In Tiny Tina’s Wonderlands, the action is largely guided by the Overworld map, a top-down metaworld that leads players between unique biomes and quests. The map, which is designed to resemble a real-life tabletop, is the only way to access certain locations and discover hidden secrets – and while it’s a fun idea, it does make the action of Wonderlands feel very disjointed.
Rather than smoothly flowing from one quest to the next, players will instead be frequently thrust into a third person world where characters are represented by large, bobblehead-like figures. In the Overworld, you can explore freely without the threat of open combat, and work towards opening up new pathways, discovering hidden items, and unlocking new quests. But its strange, big-headed art style, and the way it separates different locales, makes the entire system feel like unnecessary padding.
You can waste minutes travelling between destinations, where in Borderlands, travel would be instant.
Similar can be said of the game’s combat Encounters, which populate all corners of the Overworld. Between major story quests, you’re tasked with discovering new collectables and saving various characters from untold distress. If these quests aren’t located on the core map, they’ll take place in smaller Overworld biomes – where you’re required to complete one to three ‘Encounters’ against enemies of particular types.
While the first of these Encounters are exciting, repetition sets in quickly. Many of these quests are just about defeating waves of enemies, with no real narrative or reason to break up the tension. You wander into a segmented battlefield, defeat enemies, grab loot, and repeat this action several times. With some story quests having character level requirements, you’ll need to take Encounters on wherever possible to build experience – but this quickly devolves into a boring grind, even during the game’s brisk 15 hour runtime.
There’s only so many times you can defeat the same waves of enemies before it all seems a bit dreary.
Thankfully, it’s a disappointment that’s quickly washed away with the verve and excitement of the game’s main quests, which feature such snappy dialogue and beautiful locations that it’s easy to forget the slower, grinding parts of the game.

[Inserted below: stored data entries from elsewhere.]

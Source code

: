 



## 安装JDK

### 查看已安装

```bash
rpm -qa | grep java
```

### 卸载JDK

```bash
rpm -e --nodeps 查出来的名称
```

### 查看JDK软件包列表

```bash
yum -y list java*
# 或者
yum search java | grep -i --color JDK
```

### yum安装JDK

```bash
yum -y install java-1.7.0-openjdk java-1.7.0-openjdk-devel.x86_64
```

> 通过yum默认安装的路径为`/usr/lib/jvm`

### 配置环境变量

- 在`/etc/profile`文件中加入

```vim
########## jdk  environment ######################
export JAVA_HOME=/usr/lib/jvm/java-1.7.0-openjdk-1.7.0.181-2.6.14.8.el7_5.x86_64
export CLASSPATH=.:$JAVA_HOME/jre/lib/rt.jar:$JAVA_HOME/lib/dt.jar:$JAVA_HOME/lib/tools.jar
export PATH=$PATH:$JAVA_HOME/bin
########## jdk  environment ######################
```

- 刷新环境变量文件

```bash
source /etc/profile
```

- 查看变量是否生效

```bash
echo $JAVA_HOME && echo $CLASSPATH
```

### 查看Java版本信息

Tiny Tina’s Wonderlands boasts impressive sights, sounds and characters, with gorgeous worlds illuminated by the polish and performances backing the game. Despite a lack of flow between quests – which, arguably, makes it more authentic to a real Dungeons & Dragons experience – each tale feels appropriately epic and memorable.
There’s an easy charm in Tiny Tina’s Wonderlands, one that’s boosted by the game’s tangible sense of confidence. It knows exactly what it wants to be: a silly, genre-nodding romp that pays homage to classic fantasy, while carving out its own legacy.
Having comedic actors on board is an added bonus. Samberg, Sykes and Ashly Burch (Tiny Tina) are fantastic, and they play so well against ‘Dragon Lord’ Will Arnett, who’s clearly having an absolute blast in the role. With the support of gorgeous worlds and entertaining story quests, they help the action of the game shine as brightly as diamond unicorn Queen Butt Stallion herself.
While stumbling blocks in the game’s structural design means the narrative is more segmented than it should be, it’s an adventure that lives up to its promises, and remains extremely funny, heartfelt and warm throughout its entire runtime.
Four stars: ★★★★
Tiny Tina’s Wonderlands
Platforms: PlayStation 4, PlayStation 5, Xbox One, Xbox Series X/S, PC via Epic Games Store
Developer: Gearbox Software
Publisher: 2K Games
Release Date: 25 March 2022
The PC version of Tiny Tina’s Wonderlands was provided and played for the purposes of this review.